Although the Scottish independence movement does not encompass such a wide range of parties, with the SNP still the most dominant force, Standos believes that ideological changes have also occurred here. He considers that the SNP has shifted to the right since 2014, understanding “the desire to capture 2014 No voters and 2016 Remain voters” as presented by their embrace of free ports and economic liberalisation measures.
However, he stressed that he does not consider the SNP to occupy the centre-right. “The SNP is very much a centrist party, very much in the middle of the pact,” he explained. He also stated that “broadly, the independence movement is a centre-left movement which is crying out for the SNP to embrace more progressive policies.”
Although Stando stressed his neutrality on the leadership race due to his position within the party and the YSI, he did state that “the candidate we choose should be progressive, and unashamedly so, both economically and socially.”
“The party risks drowning in division and a spiral of polarisation which we haven’t had since 2004, when Alex Salmons was elected leader” Stando highlighted on the SNP’s leadership race. “The movement in Scotland feels a bit disjointed, perhaps disoriented, and it just needs a bit of a push to get going and campaigning, and I’m confident that with a new leader that’s exactly what we are going to do.”

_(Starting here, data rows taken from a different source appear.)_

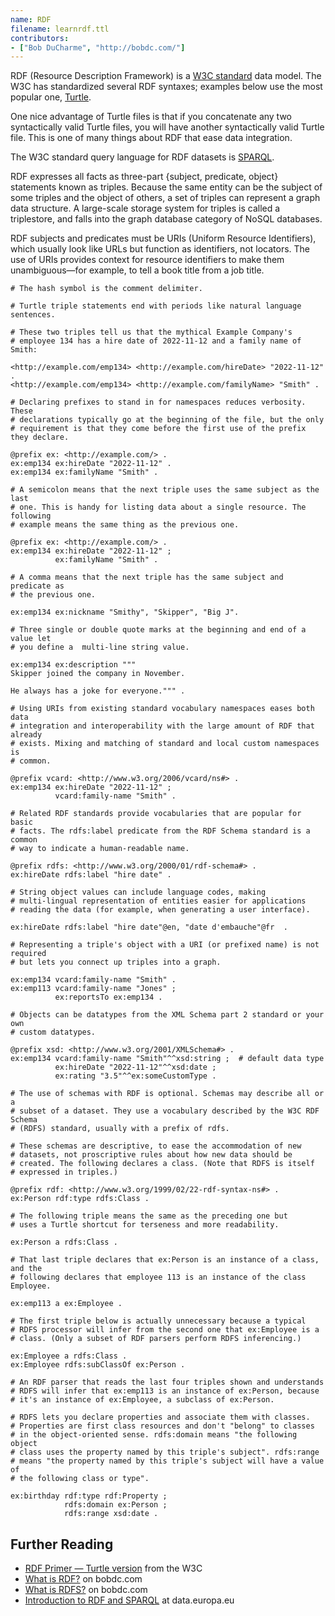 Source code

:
 ```yaml
---
name: RDF
filename: learnrdf.ttl
contributors:
- ["Bob DuCharme", "http://bobdc.com/"]
---
```


RDF (Resource Description Framework) is a [W3C
standard](https://www.w3.org/TR/2014/REC-rdf11-concepts-20140225/) data
model. The W3C has standardized several RDF syntaxes; examples below use the
most popular one, [Turtle](https://www.w3.org/TR/turtle/).

One nice advantage of Turtle files is that if you concatenate any two
syntactically valid Turtle files, you will have another syntactically valid
Turtle file. This is one of many things about RDF that ease data integration.

The W3C standard query language for RDF datasets is
[SPARQL](https://www.w3.org/TR/sparql11-query/).

RDF expresses all facts as three-part {subject, predicate, object} statements
known as triples. Because the same entity can be the subject of some triples
and the object of others, a set of triples can represent a graph data
structure. A large-scale storage system for triples is called a triplestore,
and falls into the graph database category of NoSQL databases.

RDF subjects and predicates must be URIs (Uniform Resource Identifiers), which
usually look like URLs but function as identifiers, not locators. The use of
URIs provides context for resource identifiers to make them unambiguous—for
example, to tell a book title from a job title.

```
# The hash symbol is the comment delimiter. 

# Turtle triple statements end with periods like natural language sentences.

# These two triples tell us that the mythical Example Company's
# employee 134 has a hire date of 2022-11-12 and a family name of Smith:

<http://example.com/emp134> <http://example.com/hireDate> "2022-11-12" .
<http://example.com/emp134> <http://example.com/familyName> "Smith" .

# Declaring prefixes to stand in for namespaces reduces verbosity. These
# declarations typically go at the beginning of the file, but the only
# requirement is that they come before the first use of the prefix they declare.

@prefix ex: <http://example.com/> .
ex:emp134 ex:hireDate "2022-11-12" .
ex:emp134 ex:familyName "Smith" .

# A semicolon means that the next triple uses the same subject as the last
# one. This is handy for listing data about a single resource. The following
# example means the same thing as the previous one.

@prefix ex: <http://example.com/> .
ex:emp134 ex:hireDate "2022-11-12" ;
          ex:familyName "Smith" .

# A comma means that the next triple has the same subject and predicate as
# the previous one.

ex:emp134 ex:nickname "Smithy", "Skipper", "Big J". 

# Three single or double quote marks at the beginning and end of a value let
# you define a  multi-line string value.

ex:emp134 ex:description """
Skipper joined the company in November. 

He always has a joke for everyone.""" . 

# Using URIs from existing standard vocabulary namespaces eases both data
# integration and interoperability with the large amount of RDF that already
# exists. Mixing and matching of standard and local custom namespaces is
# common.

@prefix vcard: <http://www.w3.org/2006/vcard/ns#> .
ex:emp134 ex:hireDate "2022-11-12" ;
          vcard:family-name "Smith" .

# Related RDF standards provide vocabularies that are popular for basic
# facts. The rdfs:label predicate from the RDF Schema standard is a common 
# way to indicate a human-readable name.

@prefix rdfs: <http://www.w3.org/2000/01/rdf-schema#> .
ex:hireDate rdfs:label "hire date" . 

# String object values can include language codes, making
# multi-lingual representation of entities easier for applications
# reading the data (for example, when generating a user interface).

ex:hireDate rdfs:label "hire date"@en, "date d'embauche"@fr  . 

# Representing a triple's object with a URI (or prefixed name) is not required
# but lets you connect up triples into a graph.

ex:emp134 vcard:family-name "Smith" .
ex:emp113 vcard:family-name "Jones" ;
          ex:reportsTo ex:emp134 . 

# Objects can be datatypes from the XML Schema part 2 standard or your own
# custom datatypes.

@prefix xsd: <http://www.w3.org/2001/XMLSchema#> .
ex:emp134 vcard:family-name "Smith"^^xsd:string ;  # default data type
          ex:hireDate "2022-11-12"^^xsd:date ;
          ex:rating "3.5"^^ex:someCustomType . 

# The use of schemas with RDF is optional. Schemas may describe all or a
# subset of a dataset. They use a vocabulary described by the W3C RDF Schema
# (RDFS) standard, usually with a prefix of rdfs.

# These schemas are descriptive, to ease the accommodation of new
# datasets, not proscriptive rules about how new data should be 
# created. The following declares a class. (Note that RDFS is itself 
# expressed in triples.)

@prefix rdf: <http://www.w3.org/1999/02/22-rdf-syntax-ns#> . 
ex:Person rdf:type rdfs:Class .

# The following triple means the same as the preceding one but 
# uses a Turtle shortcut for terseness and more readability.

ex:Person a rdfs:Class .

# That last triple declares that ex:Person is an instance of a class, and the
# following declares that employee 113 is an instance of the class Employee.

ex:emp113 a ex:Employee . 

# The first triple below is actually unnecessary because a typical
# RDFS processor will infer from the second one that ex:Employee is a
# class. (Only a subset of RDF parsers perform RDFS inferencing.)

ex:Employee a rdfs:Class .
ex:Employee rdfs:subClassOf ex:Person .

# An RDF parser that reads the last four triples shown and understands
# RDFS will infer that ex:emp113 is an instance of ex:Person, because
# it's an instance of ex:Employee, a subclass of ex:Person.

# RDFS lets you declare properties and associate them with classes. 
# Properties are first class resources and don't "belong" to classes 
# in the object-oriented sense. rdfs:domain means "the following object 
# class uses the property named by this triple's subject". rdfs:range 
# means "the property named by this triple's subject will have a value of 
# the following class or type". 

ex:birthday rdf:type rdf:Property ; 
            rdfs:domain ex:Person ;
            rdfs:range xsd:date .
```

## Further Reading

* [RDF Primer — Turtle version](https://www.w3.org/2007/02/turtle/primer/) from the W3C
* [What is RDF?](https://www.bobdc.com/blog/whatisrdf/) on bobdc.com
* [What is RDFS?](https://www.bobdc.com/blog/whatisrdfs/) on bobdc.com 
* [Introduction to RDF and SPARQL](https://data.europa.eu/sites/default/files/d2.1.2_training_module_1.3_introduction_to_rdf_sparql_en_edp.pdf) at data.europa.eu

Looking to the future, both Matamoros and Stando express optimism for the progress of their respective movements. In Scotland, the movement’s success relies heavily on the outcome of the SNP leadership election and the ability of the next First Minister to maintain the momentum and garner greater support for independence. In Catalonia the “standby situation” seems to drag on, seriously hampered by the rigid constitution and judicial hurdles it faces. Additionally, the dialogue process is threatened by the rise of the right throughout the rest of Spain.
“Despite the differences in language and culture, the desire for political autonomy and the right to choose one’s own government is a common thread that runs through both movements”, says the SNP’s Stando. He believes that this shared vision will continue to drive the movements forward towards their ultimate goal of independence.